Datasets

Overview

Here’s a quick overview of existing datasets for Music Source Separation:

Dataset

Year

Instrument categories

Tracks

Avgerage duration (s)

Full songs

Stereo

MASS

2008

N/A

9

16 \(\pm\) 7

✅️

MIR-1K

2010

N/A

1,000

8 \(\pm\) 8

QUASI

2011

N/A

5

206 \(\pm\) 21

ccMixter

2014

N/A

50

231 \(\pm\) 77

MedleyDB

2014

82

63

206 \(\pm\) 121

iKala

2015

2

206

30

DSD100

2015

4

100

251 \(\pm\) 60

MUSDB18

2017

4

150

236 \(\pm\) 95

Slakh2100

2019

34

2100

249

This extended table is based on: SigSep/datasets, and reproduced with permission.

The columns of the table indicate the key characteristics we must consider when choosing or curating a dataset for music source separation:

  • Number of tracks: Generally speaking, the more the better. But quantity isn’t enough! We need quality and variability too, as captured by the other columns.

  • Musical content: Our models are unlikely to generalize well to mixtures that are very different from those used during training. Musical genre, while inherently a fuzzy concept, is a reasonable proxy for the types of mixtures we can expect in terms of instrumentation and arrangement, playing styles, and mixing characteristics. If we want our trained model to generalize well to music of a certain genre, it is important for that genre to be well represented in our training data.

  • Instruments: Which ones? How many? A model is unlikely to successfully separate an instrument it hasn’t seen during training. Similarly, a model trained on sparse mixtures in terms of the number of instruments is unlikely to successfully separate dense mixtures.

  • Duration: Does the dataset provide full-length songs, or just excerpts (clips) from songs? The former is a richer data source.

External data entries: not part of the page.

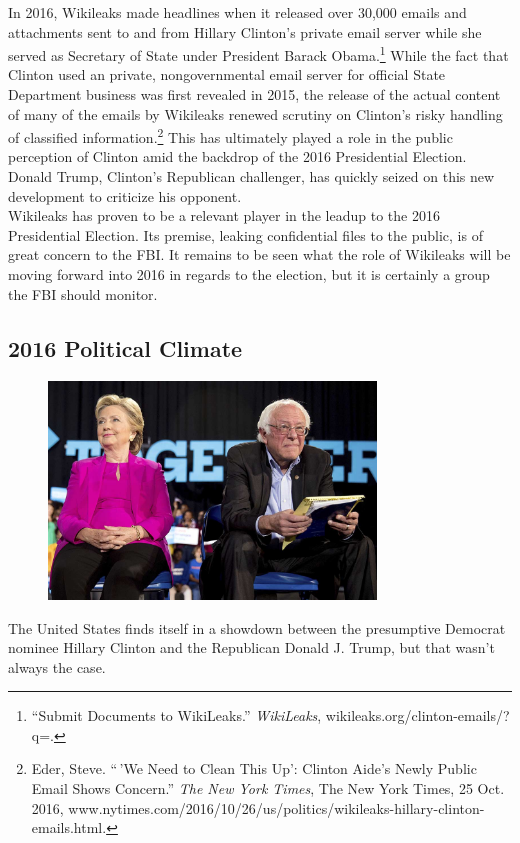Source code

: \documentclass[10pt, letterpaper]{article}
\begin{document}
In 2016, Wikileaks made headlines when it released over 30,000 emails
and attachments sent to and from Hillary Clinton's private email server
while she served as Secretary of State under President Barack
Obama.\footnote{``Submit Documents to WikiLeaks.'' \emph{WikiLeaks},
  wikileaks.org/clinton-emails/?q=.} While the fact that Clinton used an
private, nongovernmental email server for official State Department
business was first revealed in 2015, the release of the actual content
of many of the emails by Wikileaks renewed scrutiny on Clinton's risky
handling of classified information.\footnote{Eder, Steve. ``\,'We Need
  to Clean This Up': Clinton Aide's Newly Public Email Shows Concern.''
  \emph{The New York Times}, The New York Times, 25 Oct. 2016,
  www.nytimes.com/2016/10/26/us/politics/wikileaks-hillary-clinton-emails.html.}
This has ultimately played a role in the public perception of Clinton
amid the backdrop of the 2016 Presidential Election. Donald Trump,
Clinton's Republican challenger, has quickly seized on this new
development to criticize his opponent. \\

Wikileaks has proven to be a relevant player in the leadup to the 2016
Presidential Election. Its premise, leaking confidential files to the
public, is of great concern to the FBI. It remains to be seen what the
role of Wikileaks will be moving forward into 2016 in regards to the
election, but it is certainly a group the FBI should monitor. \\

\subsection{2016 Political Climate}

\begin{figure}
\centering
\includegraphics[width=3.42969in,height=2.28646in]{image3.jpg} \\
\end{figure}
The United States finds itself in a showdown between the presumptive
Democrat nominee Hillary Clinton and the Republican Donald J. Trump, but
that wasn't always the case.
\end{document}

  • Format: Are the tracks provided as stereo audio or mono? What’s the sampling rate? Typically a source separation algorithm will output audio in the same format with which it was trained, so if your goal is to separate stereo audio recorded at 44.1 kHz, ideally you will trained your model on audio in the same format.

As we can see, earlier datasets were smaller in terms of the number of tracks, sometimes only providing short clips rather than full songs, and often focused on separating vocals from the accompaniment without providing access to all isolated stems (instruments) comprising the mix. More recent datasets typically include full duration songs recorded in stereo and provide all isolated stems, allowing us to choose which source separation problem we want to address, whether it’s separating a specific instrument or voice from the mix, separating into groups such as harmonic versus percussive instruments, or separating a mix into all of its constituent sources.

In this tutorial we’ll be using the MUSDB18 dataset. More specifically, we’ll use short clips from this dataset. There’s no need to download the dataset, we will provide code for obtaining the clips later on in the tutorial. We’ll discuss this dataset in more detail in the next section.

Always listen to your data

A common pitfall in machine learning is not inspecting your data before you start training models with it. Inspecting the data is critical, as it gives us a much better understanding of the content, for example: what types of samples does it contain? Is it comprehensive or narrow? Are the annotations correct? Are there outliers? Etc. Inspecting the data is key to ensure we don’t model it based on incorrect assumptions, which can lead to sub-optimal performance, generalization issues, bias, and other problems.

When working with audio, we have the unique privilege of being able to listen to our data. Listening to our data allows us to quickly get an idea for the type of music it includes, the quality (is it amateur musicians or professional?), the frequency range, and various other characteristics that can inform our design choices
later on such as model selection, data pre-processing and post-processing, optimization algorithm, etc.

Tip

Always listen to your data before you start working with it. It will inform design choices, help prevent bias and generalization issues, and help identify what to look for when you perform error analysis on your trained model.